In every good collection of Ex Libris the majority of examples will be found to be printed from engraved plates, very few relatively being from wood blocks. The reason is not far to seek. The wood engraving as practised in England previous to the opening of the present century was poor in execution, and did not lend itself sufficiently to working out minute details with the same ease and readiness with which they can be executed on copper.

Pure Line Engraving by Robert White,
from a Painting by Sir Godfrey Kneller.

Reproduced by process block.

That it was the favourite mode of producing these dainty little works is evident also from the fact that copper-plate pictures for book illustrations of every kind had almost entirely superseded wood engraving, which had indeed fallen completely into disfavour. Until the beginning of the present century, when Bewick and others had elevated it into a fine art, wood engraving was in an exceedingly rude condition, and little fitted for small works. Copper-plate engraving, on the contrary, had for several centuries flourished successfully; every goldsmith was able to “chase” and engrave the decorative and heraldic work upon silver plate and goldsmiths’ work, or upon metal of any kind, in relief, or intaglio, as in medals, coins, etc. That this is no mere assumption we know from historical evidence, as well as from a careful comparison of the “handling,” or the manner of cutting the lines upon silver work, which is identical with the style of cutting the lines in so very many engraved book-plates of the last and early part of the present century. Whatever may be thought of the vagaries of the accessories in the Jacobean, [Chippendale], and other kindred styles—which are essentially silver engraving patterns—much of this class of work shows at least a true heraldic spirit in the treatment of the charges.

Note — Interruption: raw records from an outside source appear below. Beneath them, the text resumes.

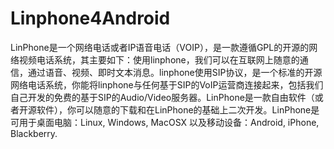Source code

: # Linphone4Android
LinPhone是一个网络电话或者IP语音电话（VOIP），是一款遵循GPL的开源的网络视频电话系统，其主要如下：使用linphone，我们可以在互联网上随意的通信，通过语音、视频、即时文本消息。linphone使用SIP协议，是一个标准的开源网络电话系统，你能将linphone与任何基于SIP的VoIP运营商连接起来，包括我们自己开发的免费的基于SIP的Audio/Video服务器。LinPhone是一款自由软件（或者开源软件），你可以随意的下载和在LinPhone的基础上二次开发。LinPhone是可用于桌面电脑：Linux, Windows, MacOSX 以及移动设备：Android, iPhone, Blackberry.
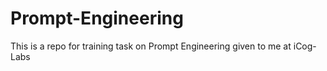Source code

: # Prompt-Engineering
This is a repo for training task on Prompt Engineering given to me at iCog-Labs

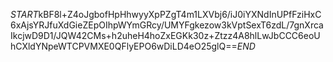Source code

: $START$kBF8l+Z4oJgbofHpHhwyyXpPZgT4m1LXVbj6/iJ0iYXNdInUPfFziHxC6xAjsYRJfuXdGieZEpOIhpWYmGRcy/UMYFgkezow3kVptSexT6zdL/7gnXrcaIkcjwD9D1/JQW42CMs+h2uheH4hoZxEGKk30z+Ztzz4A8hlLwJbCCC6eoUhCXldYNpeWTCPVMXE0QFlyEPO6wDiLD4eO25glQ==$END$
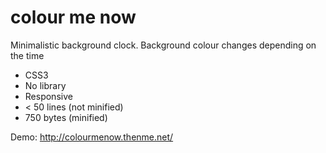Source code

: # colour me now
Minimalistic background clock. Background colour changes depending on the time

- CSS3
- No library
- Responsive
- < 50 lines (not minified)
- 750 bytes (minified)

Demo:
http://colourmenow.thenme.net/

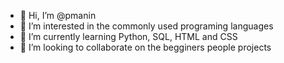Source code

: - 👋 Hi, I’m @pmanin
- 👀 I’m interested in the commonly used programing languages
- 🌱 I’m currently learning Python, SQL, HTML and CSS 
- 💞️ I’m looking to collaborate on the begginers people projects
<!---
pmanin/pmanin is a ✨ special ✨ repository because its `README.md` (this file) appears on your GitHub profile.
You can click the Preview link to take a look at your changes.
--->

A Chippendale pattern. Silver Engraver’s style of work,

reproduced by process block.

Benvenuto Cellini, whose works now bring fabulous prices in goldsmith work, was an expert engraver as well, as were probably most of the workers in the precious metals of his time. Hogarth, in the earlier part of his career, did much in the way of engraving arms, crests, etc., for the silversmiths; so did Bewick, who worked on wood and on metal indifferently. The writer has done a fair share of similar work in his younger days; and to his knowledge it was the custom in many establishments for the engravers to do both, as the exigencies of business required, though the tendency when work was plentiful was to specialise, each man doing that part for which he seemed to have an aptitude. This refers particularly to graver work; the pictorial engraver executing his work principally by means of the etching process, and only finishing up with the graver.